On Wednesday, sources had said that authorities found a shoe and blood on the grass inside the tiger enclosure; today, Police Chief Heather Fong said there was no shoe found in the grotto.

A shoe was discovered near where the third victim was attacked, she said, and a shoeprint was also found on the railing of the waist-high fence surrounding the grotto.

"We have all three pairs of shoes from the victims, and now we will see if any of them matches the footprint (on the fence)," she said.
Truth is an elusive commodity in the News Business.

12/27/2007 04:01:00 PM  
Blogger Doug said...

Mike Savage is a big fan of Police Chief Heather Fong.

12/27/2007 04:02:00 PM  
Blogger tckurd said...

Pinecones, Doug.

Pinecones.

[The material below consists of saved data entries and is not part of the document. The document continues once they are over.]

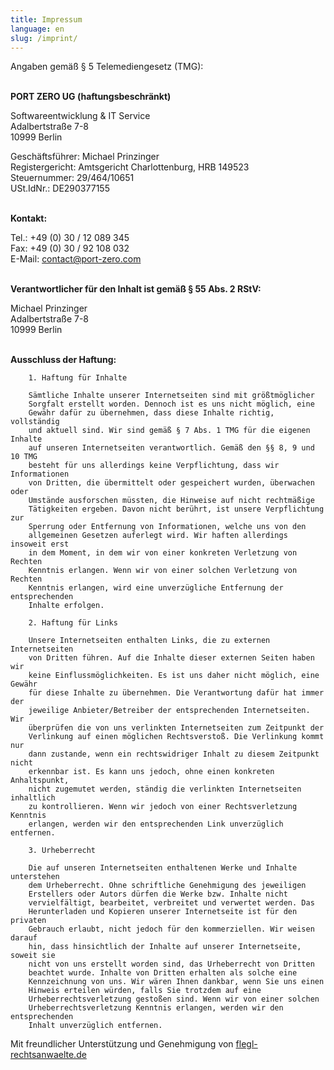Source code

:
 ```yaml
---
title: Impressum
language: en
slug: /imprint/
---
```


Angaben gemäß § 5 Telemediengesetz (TMG):<br /><br />


**PORT ZERO UG (haftungsbeschränkt)**

Softwareentwicklung & IT Service<br />
Adalbertstraße 7-8<br />
10999 Berlin<br />

Geschäftsführer: Michael Prinzinger<br />
Registergericht: Amtsgericht Charlottenburg, HRB 149523<br />
Steuernummer: 29/464/10651<br />
USt.IdNr.: DE290377155<br /><br />

**Kontakt:**

Tel.: +49 (0) 30 / 12 089 345<br />
Fax: +49 (0) 30 / 92 108 032<br />
E-Mail: [contact@port-zero.com](contact@port-zero.com)<br /><br />

**Verantwortlicher für den Inhalt ist gemäß § 55 Abs. 2 RStV:**

Michael Prinzinger<br />
Adalbertstraße 7-8<br />
10999 Berlin<br /><br />


**Ausschluss der Haftung:**

        1. Haftung für Inhalte

        Sämtliche Inhalte unserer Internetseiten sind mit größtmöglicher
        Sorgfalt erstellt worden. Dennoch ist es uns nicht möglich, eine
        Gewähr dafür zu übernehmen, dass diese Inhalte richtig, vollständig 
        und aktuell sind. Wir sind gemäß § 7 Abs. 1 TMG für die eigenen Inhalte
        auf unseren Internetseiten verantwortlich. Gemäß den §§ 8, 9 und 10 TMG
        besteht für uns allerdings keine Verpflichtung, dass wir Informationen
        von Dritten, die übermittelt oder gespeichert wurden, überwachen oder
        Umstände ausforschen müssten, die Hinweise auf nicht rechtmäßige
        Tätigkeiten ergeben. Davon nicht berührt, ist unsere Verpflichtung zur
        Sperrung oder Entfernung von Informationen, welche uns von den
        allgemeinen Gesetzen auferlegt wird. Wir haften allerdings insoweit erst
        in dem Moment, in dem wir von einer konkreten Verletzung von Rechten
        Kenntnis erlangen. Wenn wir von einer solchen Verletzung von Rechten
        Kenntnis erlangen, wird eine unverzügliche Entfernung der entsprechenden
        Inhalte erfolgen.

        2. Haftung für Links

        Unsere Internetseiten enthalten Links, die zu externen Internetseiten
        von Dritten führen. Auf die Inhalte dieser externen Seiten haben wir
        keine Einflussmöglichkeiten. Es ist uns daher nicht möglich, eine Gewähr
        für diese Inhalte zu übernehmen. Die Verantwortung dafür hat immer der
        jeweilige Anbieter/Betreiber der entsprechenden Internetseiten. Wir
        überprüfen die von uns verlinkten Internetseiten zum Zeitpunkt der
        Verlinkung auf einen möglichen Rechtsverstoß. Die Verlinkung kommt nur
        dann zustande, wenn ein rechtswidriger Inhalt zu diesem Zeitpunkt nicht
        erkennbar ist. Es kann uns jedoch, ohne einen konkreten Anhaltspunkt,
        nicht zugemutet werden, ständig die verlinkten Internetseiten inhaltlich
        zu kontrollieren. Wenn wir jedoch von einer Rechtsverletzung Kenntnis
        erlangen, werden wir den entsprechenden Link unverzüglich entfernen.

        3. Urheberrecht

        Die auf unseren Internetseiten enthaltenen Werke und Inhalte unterstehen
        dem Urheberrecht. Ohne schriftliche Genehmigung des jeweiligen
        Erstellers oder Autors dürfen die Werke bzw. Inhalte nicht
        vervielfältigt, bearbeitet, verbreitet und verwertet werden. Das
        Herunterladen und Kopieren unserer Internetseite ist für den privaten
        Gebrauch erlaubt, nicht jedoch für den kommerziellen. Wir weisen darauf
        hin, dass hinsichtlich der Inhalte auf unserer Internetseite, soweit sie
        nicht von uns erstellt worden sind, das Urheberrecht von Dritten
        beachtet wurde. Inhalte von Dritten erhalten als solche eine
        Kennzeichnung von uns. Wir wären Ihnen dankbar, wenn Sie uns einen
        Hinweis erteilen würden, falls Sie trotzdem auf eine
        Urheberrechtsverletzung gestoßen sind. Wenn wir von einer solchen
        Urheberrechtsverletzung Kenntnis erlangen, werden wir den entsprechenden
        Inhalt unverzüglich entfernen.
        
Mit freundlicher Unterstützung und Genehmigung von [flegl-rechtsanwaelte.de](http://www.flegl-rechtsanwaelte.de)


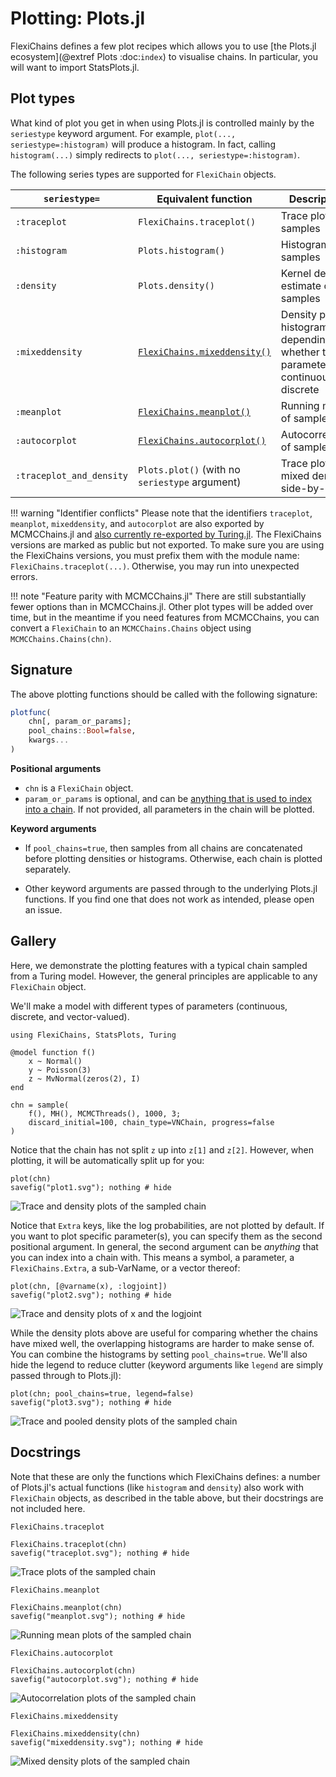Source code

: # Plotting: Plots.jl

FlexiChains defines a few plot recipes which allows you to use [the Plots.jl ecosystem](@extref Plots :doc:`index`) to visualise chains.
In particular, you will want to import StatsPlots.jl.

## Plot types

What kind of plot you get in when using Plots.jl is controlled mainly by the `seriestype` keyword argument.
For example, `plot(..., seriestype=:histogram)` will produce a histogram.
In fact, calling `histogram(...)` simply redirects to `plot(..., seriestype=:histogram)`.

The following series types are supported for `FlexiChain` objects.

| `seriestype=`            | Equivalent function                            | Description                                                                             |
| -------------            | ---------------------                          | -------------                                                                           |
| `:traceplot`             | `FlexiChains.traceplot()`                      | Trace plot of samples                                                                   |
| `:histogram`             | `Plots.histogram()`                            | Histogram of samples                                                                    |
| `:density`               | `Plots.density()`                              | Kernel density estimate of samples                                                      |
| `:mixeddensity`          | [`FlexiChains.mixeddensity()`](@ref)           | Density plot or histogram, depending on whether the parameter is continuous or discrete |
| `:meanplot`              | [`FlexiChains.meanplot()`](@ref)               | Running mean of samples                                                                 |
| `:autocorplot`           | [`FlexiChains.autocorplot()`](@ref)            | Autocorrelation of samples                                                              |
| `:traceplot_and_density` | `Plots.plot()` (with no `seriestype` argument) | Trace plot and mixed density side-by-side                                               |

!!! warning "Identifier conflicts"
    Please note that the identifiers `traceplot`, `meanplot`, `mixeddensity`, and `autocorplot` are also exported by MCMCChains.jl and [also currently re-exported by Turing.jl](https://github.com/TuringLang/Turing.jl/issues/2681). The FlexiChains versions are marked as public but not exported. To make sure you are using the FlexiChains versions, you must prefix them with the module name: `FlexiChains.traceplot(...)`. Otherwise, you may run into unexpected errors. 

!!! note "Feature parity with MCMCChains.jl"
    There are still substantially fewer options than in MCMCChains.jl. Other plot types will be added over time, but in the meantime if you need features from MCMCChains, you can convert a `FlexiChain` to an `MCMCChains.Chains` object using `MCMCChains.Chains(chn)`.

## Signature

The above plotting functions should be called with the following signature:

```julia
plotfunc(
    chn[, param_or_params];
    pool_chains::Bool=false,
    kwargs...
)
```

**Positional arguments**

- `chn` is a `FlexiChain` object.
- `param_or_params` is optional, and can be [anything that is used to index into a chain](@ref "Indexing"). If not provided, all parameters in the chain will be plotted.

**Keyword arguments**

- If `pool_chains=true`, then samples from all chains are concatenated before plotting densities or histograms.
  Otherwise, each chain is plotted separately.

- Other keyword arguments are passed through to the underlying Plots.jl functions. If you find one that does not work as intended, please open an issue.

## Gallery

Here, we demonstrate the plotting features with a typical chain sampled from a Turing model.
However, the general principles are applicable to any `FlexiChain` object.

We'll make a model with different types of parameters (continuous, discrete, and vector-valued).

```@example 1
using FlexiChains, StatsPlots, Turing

@model function f()
    x ~ Normal()
    y ~ Poisson(3)
    z ~ MvNormal(zeros(2), I)
end

chn = sample(
    f(), MH(), MCMCThreads(), 1000, 3;
    discard_initial=100, chain_type=VNChain, progress=false
)
```

Notice that the chain has not split `z` up into `z[1]` and `z[2]`.
However, when plotting, it will be automatically split up for you:

```@example 1
plot(chn)
savefig("plot1.svg"); nothing # hide
```

![Trace and density plots of the sampled chain](plot1.svg)

Notice that `Extra` keys, like the log probabilities, are not plotted by default.
If you want to plot specific parameter(s), you can specify them as the second positional argument.
In general, the second argument can be _anything_ that you can index into a chain with.
This means a symbol, a parameter, a `FlexiChains.Extra`, a sub-VarName, or a vector thereof:

```@example 1
plot(chn, [@varname(x), :logjoint])
savefig("plot2.svg"); nothing # hide
```

![Trace and density plots of x and the logjoint](plot2.svg)

While the density plots above are useful for comparing whether the chains have mixed well, the overlapping histograms are harder to make sense of.
You can combine the histograms by setting `pool_chains=true`.
We'll also hide the legend to reduce clutter (keyword arguments like `legend` are simply passed through to Plots.jl):

```@example 1
plot(chn; pool_chains=true, legend=false)
savefig("plot3.svg"); nothing # hide
```

![Trace and pooled density plots of the sampled chain](plot3.svg)

## Docstrings

Note that these are only the functions which FlexiChains defines: a number of Plots.jl's actual functions (like `histogram` and `density`) also work with `FlexiChain` objects, as described in the table above, but their docstrings are not included here.

```@docs
FlexiChains.traceplot
```

```@example 1
FlexiChains.traceplot(chn)
savefig("traceplot.svg"); nothing # hide
```

![Trace plots of the sampled chain](traceplot.svg)

```@docs
FlexiChains.meanplot
```

```@example 1
FlexiChains.meanplot(chn)
savefig("meanplot.svg"); nothing # hide
```

![Running mean plots of the sampled chain](meanplot.svg)

```@docs
FlexiChains.autocorplot
```

```@example 1
FlexiChains.autocorplot(chn)
savefig("autocorplot.svg"); nothing # hide
```

![Autocorrelation plots of the sampled chain](autocorplot.svg)

```@docs
FlexiChains.mixeddensity
```

```@example 1
FlexiChains.mixeddensity(chn)
savefig("mixeddensity.svg"); nothing # hide
```

![Mixed density plots of the sampled chain](mixeddensity.svg)

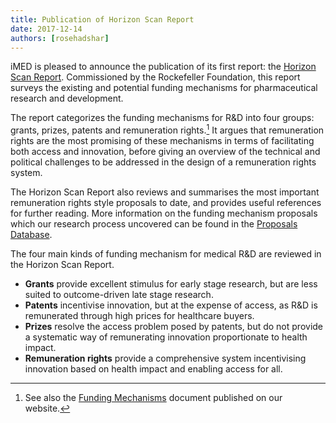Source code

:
 ```yaml
---
title: Publication of Horizon Scan Report
date: 2017-12-14
authors: [rosehadshar]
---
```

iMED is pleased to announce the publication of its first report: the [Horizon Scan Report](/research/horizon-scan). Commissioned by the Rockefeller Foundation, this report surveys the existing and potential funding mechanisms for pharmaceutical research and development.

The report categorizes the funding mechanisms for R&D into four groups: grants, prizes, patents and remuneration rights.[^1] It argues that remuneration rights are the most promising of these mechanisms in terms of facilitating both access and innovation, before giving an overview of the technical and political challenges to be addressed in the design of a remuneration rights system.

The Horizon Scan Report also reviews and summarises the most important remuneration rights style proposals to date, and provides useful references for further reading. More information on the funding mechanism proposals which our research process uncovered can be found in the [Proposals Database](/research/proposals-database).

The four main kinds of funding mechanism for medical R&D are reviewed in the Horizon Scan Report.

-   **Grants** provide excellent stimulus for early stage research, but are less suited to outcome-driven late stage research.
-   **Patents** incentivise innovation, but at the expense of access, as R&D is remunerated through high prices for healthcare buyers.
-   **Prizes** resolve the access problem posed by patents, but do not provide a systematic way of remunerating innovation proportionate to health impact.
-   **Remuneration rights** provide a comprehensive system incentivising innovation based on health impact and enabling access for all.

[^1]: See also the [Funding Mechanisms](/research/funding-mechanisms) document published on our website.
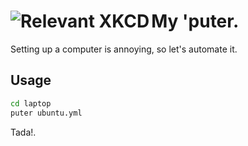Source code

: <a align="left" href="https://xkcd.com/1678/" target="_blank"><img align="left" src="https://imgs.xkcd.com/comics/recent_searches.png" alt="Relevant XKCD"></a>
My 'puter.
==========

Setting up a computer is annoying, so let's automate it.


## Usage

```sh
cd laptop
puter ubuntu.yml
```

Tada!.
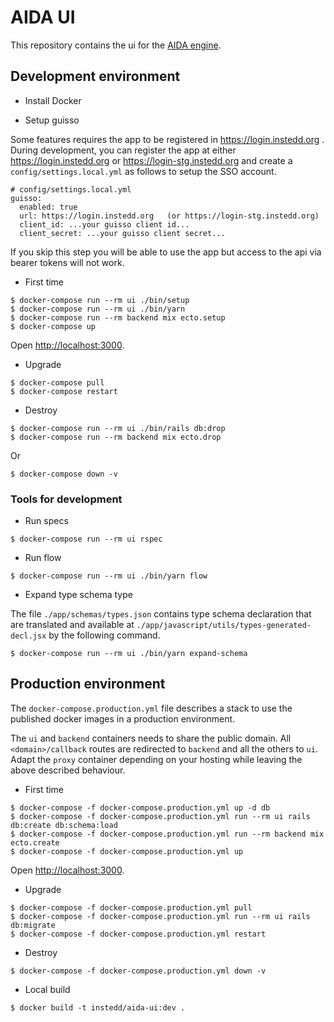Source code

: # AIDA UI

This repository contains the ui for the [AIDA engine](https://github.com/instedd/aida).

## Development environment

* Install Docker

* Setup guisso

Some features requires the app to be registered in https://login.instedd.org .
During development, you can register the app at either https://login.instedd.org or https://login-stg.instedd.org
and create a `config/settings.local.yml` as follows to setup the SSO account.

```
# config/settings.local.yml
guisso:
  enabled: true
  url: https://login.instedd.org   (or https://login-stg.instedd.org)
  client_id: ...your guisso client id...
  client_secret: ...your guisso client secret...
```

If you skip this step you will be able to use the app but access to the api via bearer tokens will not work.

* First time

```
$ docker-compose run --rm ui ./bin/setup
$ docker-compose run --rm ui ./bin/yarn
$ docker-compose run --rm backend mix ecto.setup
$ docker-compose up
```

Open [http://localhost:3000](http://localhost:3000).

* Upgrade

```
$ docker-compose pull
$ docker-compose restart
```

* Destroy

```
$ docker-compose run --rm ui ./bin/rails db:drop
$ docker-compose run --rm backend mix ecto.drop
```

Or

```
$ docker-compose down -v
```

### Tools for development

* Run specs

```
$ docker-compose run --rm ui rspec
```

* Run flow

```
$ docker-compose run --rm ui ./bin/yarn flow
```

* Expand type schema type

The file `./app/schemas/types.json` contains type schema declaration
that are translated and available at `./app/javascript/utils/types-generated-decl.jsx`
by the following command.

```
$ docker-compose run --rm ui ./bin/yarn expand-schema
```

## Production environment

The `docker-compose.production.yml` file describes a stack to use the published
docker images in a production environment.

The `ui` and `backend` containers needs to share the public domain.
All `<domain>/callback` routes are redirected to `backend` and all the others to `ui`.
Adapt the `proxy` container depending on your hosting while leaving the above described behaviour.

* First time

```
$ docker-compose -f docker-compose.production.yml up -d db
$ docker-compose -f docker-compose.production.yml run --rm ui rails db:create db:schema:load
$ docker-compose -f docker-compose.production.yml run --rm backend mix ecto.create
$ docker-compose -f docker-compose.production.yml up
```

Open [http://localhost:3000](http://localhost:3000).

* Upgrade

```
$ docker-compose -f docker-compose.production.yml pull
$ docker-compose -f docker-compose.production.yml run --rm ui rails db:migrate
$ docker-compose -f docker-compose.production.yml restart
```

* Destroy

```
$ docker-compose -f docker-compose.production.yml down -v
```

* Local build

```
$ docker build -t instedd/aida-ui:dev .
```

Where there pinecones?

12/27/2007 04:09:00 PM  
Blogger tckurd said...

"It's not known why the tiger singled out the three visitors or why she tracked down the two wounded victims, apparently ignoring other zoo patrons."

- I know why

12/27/2007 04:15:00 PM  
Blogger Doug said...

Yeah, me too:
These three lads loved big cats so much they stayed after closing time at the zoo.
Big Cat, like any self-respecting SF Union Member, was upset about working overtime.

...and those three lads just couldn't tear themselves away.

12/27/2007 04:19:00 PM  
Blogger Doug said...

I'm sure all rules were followed by the lads, except for the one about the Zoo being closed, of course.

12/27/2007 04:21:00 PM  
Blogger Doug said...

My most vivid big-animal memory from Fleishhacker Zoo, was a Hippo that would twirl it's tail rapidly as it took it's constitutional.
Onlookers were showered with the results.
(even those of us OUTSIDE the fence!)

12/27/2007 04:27:00 PM  
Blogger wretchardthecat said...

Nature is a complex system. The SF Zoo, was in it's own way, a miniature Jurassic Park. It's easy to underestimate nature; to think we can predict it. Just ask the Global Warming folks. They just know how nature will behave.

Even in some alternate universe without those 3 teenagers, for reasons we might never understand, one day, for some reason, a big stripey would have gotten the notion to leave the enclosure. And then he might have just nudged a patron. Or walked up to the cafe. Or he might have killed a dozen people in as many minutes.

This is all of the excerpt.